I'm going to try something different here in the old blog. I'm going to do a short series on some of the questions that seem to come up over and over to help out those people who are new to our industry. The first question I will tackle is:

What is the optimum size for my Flare project?

This seems like a simple question, but it is actually very difficult to answer because, as with so many other things in life, "it depends". I have seen small Flare projects that were perfect for company A and I have seen HUGE Flare projects that were perfect for company B. The important thing is that your projects meet your specific needs. To achieve that there are some guidelines that can be followed.

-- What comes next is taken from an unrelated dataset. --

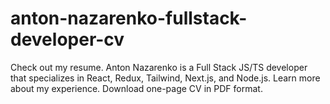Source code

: # anton-nazarenko-fullstack-developer-cv
Check out my resume. Anton Nazarenko is a Full Stack JS/TS developer that specializes in React, Redux, Tailwind, Next.js, and Node.js. Learn more about my experience. Download one-page CV in PDF format.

Guideline 1: Smaller is better

All things being equal it is easier to author and work in smaller projects. When you need to find that one specific graphic you need it is much easier to find it from a library of 50 images than from a library of 5,000 images. As projects scale you simply have more data, images, files, and other assets to sift through to find the specific item you are looking for. This isn't necessarily bad and we do provide tools to make this as easy as possible, but in broad terms smaller projects tend to be more efficient for authors to work in. But...

Guideline 2: Too small is bad

What! You just said that small is good! Yes, that is true, small is good but too small is bad. Fortunately there is a very easy test to let you know when your project is too small. If you ever, Ever, EVER find yourself having to make the very same edit in multiple projects that is an immediate sign that those two projects would likely benefit from being merged into a single project. The very concepts of content management, single-sourcing, and multi-channel publishing are based on the ability to edit content only once and then re-use as necessary. If you have to make the very same edits in multiple projects then the projects are definitely too small and are hurting your ability to single-source publish rather than enhancing it.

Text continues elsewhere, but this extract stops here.